What the exercise asks:
Word for word, restate the lines from the one holding "- Secondary Text" through the end of the data below, including both endpoints and nothing more.

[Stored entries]
..........
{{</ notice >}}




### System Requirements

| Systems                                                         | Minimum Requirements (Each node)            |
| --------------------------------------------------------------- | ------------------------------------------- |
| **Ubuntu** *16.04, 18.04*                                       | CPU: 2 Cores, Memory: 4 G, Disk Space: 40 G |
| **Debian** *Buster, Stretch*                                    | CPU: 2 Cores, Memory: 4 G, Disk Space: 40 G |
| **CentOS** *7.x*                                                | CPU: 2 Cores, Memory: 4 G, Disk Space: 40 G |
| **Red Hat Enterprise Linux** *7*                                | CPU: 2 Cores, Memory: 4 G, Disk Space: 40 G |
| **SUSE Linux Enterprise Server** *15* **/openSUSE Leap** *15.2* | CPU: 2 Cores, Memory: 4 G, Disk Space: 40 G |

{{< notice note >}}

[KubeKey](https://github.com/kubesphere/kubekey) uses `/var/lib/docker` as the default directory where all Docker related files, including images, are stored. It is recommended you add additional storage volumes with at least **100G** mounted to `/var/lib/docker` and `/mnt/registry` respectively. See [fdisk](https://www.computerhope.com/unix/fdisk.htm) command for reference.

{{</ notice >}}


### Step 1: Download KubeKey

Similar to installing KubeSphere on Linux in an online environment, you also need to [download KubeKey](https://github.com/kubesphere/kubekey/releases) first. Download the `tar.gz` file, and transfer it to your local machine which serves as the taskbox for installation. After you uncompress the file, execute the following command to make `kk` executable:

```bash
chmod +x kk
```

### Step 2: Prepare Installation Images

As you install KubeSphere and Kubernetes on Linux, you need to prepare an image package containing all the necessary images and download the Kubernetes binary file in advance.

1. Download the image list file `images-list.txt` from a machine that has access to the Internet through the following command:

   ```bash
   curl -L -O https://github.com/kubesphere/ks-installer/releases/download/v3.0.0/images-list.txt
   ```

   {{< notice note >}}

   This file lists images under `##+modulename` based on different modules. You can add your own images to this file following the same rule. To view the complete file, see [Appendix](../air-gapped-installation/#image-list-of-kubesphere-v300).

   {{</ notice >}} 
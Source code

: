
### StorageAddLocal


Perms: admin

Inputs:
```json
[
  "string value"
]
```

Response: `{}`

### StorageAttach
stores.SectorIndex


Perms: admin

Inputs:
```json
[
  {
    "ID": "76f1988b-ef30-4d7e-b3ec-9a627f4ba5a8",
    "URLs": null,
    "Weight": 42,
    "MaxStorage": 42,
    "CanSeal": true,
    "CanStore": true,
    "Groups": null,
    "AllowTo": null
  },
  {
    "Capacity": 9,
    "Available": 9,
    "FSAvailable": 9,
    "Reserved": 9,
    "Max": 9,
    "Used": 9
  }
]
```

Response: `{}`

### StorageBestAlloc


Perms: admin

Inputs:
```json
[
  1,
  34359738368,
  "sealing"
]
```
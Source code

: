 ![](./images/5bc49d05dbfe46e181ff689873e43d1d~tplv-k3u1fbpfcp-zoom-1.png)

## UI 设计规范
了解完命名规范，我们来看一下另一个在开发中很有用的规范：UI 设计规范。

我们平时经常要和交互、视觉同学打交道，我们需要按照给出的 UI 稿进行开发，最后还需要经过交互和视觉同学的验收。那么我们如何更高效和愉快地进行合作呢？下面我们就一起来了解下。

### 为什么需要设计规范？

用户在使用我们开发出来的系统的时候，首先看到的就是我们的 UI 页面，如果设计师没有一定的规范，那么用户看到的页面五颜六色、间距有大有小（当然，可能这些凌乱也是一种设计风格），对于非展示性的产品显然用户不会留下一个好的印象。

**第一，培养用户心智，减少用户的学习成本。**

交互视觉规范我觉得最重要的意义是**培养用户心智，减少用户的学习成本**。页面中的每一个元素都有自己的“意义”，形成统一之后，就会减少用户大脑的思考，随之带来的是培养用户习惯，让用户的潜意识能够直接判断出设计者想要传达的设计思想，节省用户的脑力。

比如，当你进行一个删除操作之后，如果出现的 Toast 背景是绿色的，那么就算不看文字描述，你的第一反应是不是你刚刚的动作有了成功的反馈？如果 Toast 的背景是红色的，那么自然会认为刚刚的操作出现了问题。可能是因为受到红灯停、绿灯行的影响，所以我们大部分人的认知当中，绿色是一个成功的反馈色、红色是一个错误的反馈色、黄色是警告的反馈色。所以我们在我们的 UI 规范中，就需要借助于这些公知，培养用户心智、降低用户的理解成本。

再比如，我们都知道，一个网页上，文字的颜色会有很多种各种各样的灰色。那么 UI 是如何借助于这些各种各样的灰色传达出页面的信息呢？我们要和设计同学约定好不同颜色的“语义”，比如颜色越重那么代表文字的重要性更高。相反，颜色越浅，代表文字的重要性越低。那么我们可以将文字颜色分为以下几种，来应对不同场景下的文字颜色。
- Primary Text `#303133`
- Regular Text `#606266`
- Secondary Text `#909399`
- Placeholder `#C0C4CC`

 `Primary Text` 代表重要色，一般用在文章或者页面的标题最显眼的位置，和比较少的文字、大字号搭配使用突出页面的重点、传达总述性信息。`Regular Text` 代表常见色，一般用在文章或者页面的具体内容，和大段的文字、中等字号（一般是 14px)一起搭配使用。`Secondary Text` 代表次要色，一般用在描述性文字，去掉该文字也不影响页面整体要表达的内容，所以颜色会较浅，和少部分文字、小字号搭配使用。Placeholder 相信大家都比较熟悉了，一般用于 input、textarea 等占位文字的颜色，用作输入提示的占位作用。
..........
Problem solution:
- Secondary Text `#909399`
- Placeholder `#C0C4CC`

 `Primary Text` 代表重要色，一般用在文章或者页面的标题最显眼的位置，和比较少的文字、大字号搭配使用突出页面的重点、传达总述性信息。`Regular Text` 代表常见色，一般用在文章或者页面的具体内容，和大段的文字、中等字号（一般是 14px)一起搭配使用。`Secondary Text` 代表次要色，一般用在描述性文字，去掉该文字也不影响页面整体要表达的内容，所以颜色会较浅，和少部分文字、小字号搭配使用。Placeholder 相信大家都比较熟悉了，一般用于 input、textarea 等占位文字的颜色，用作输入提示的占位作用。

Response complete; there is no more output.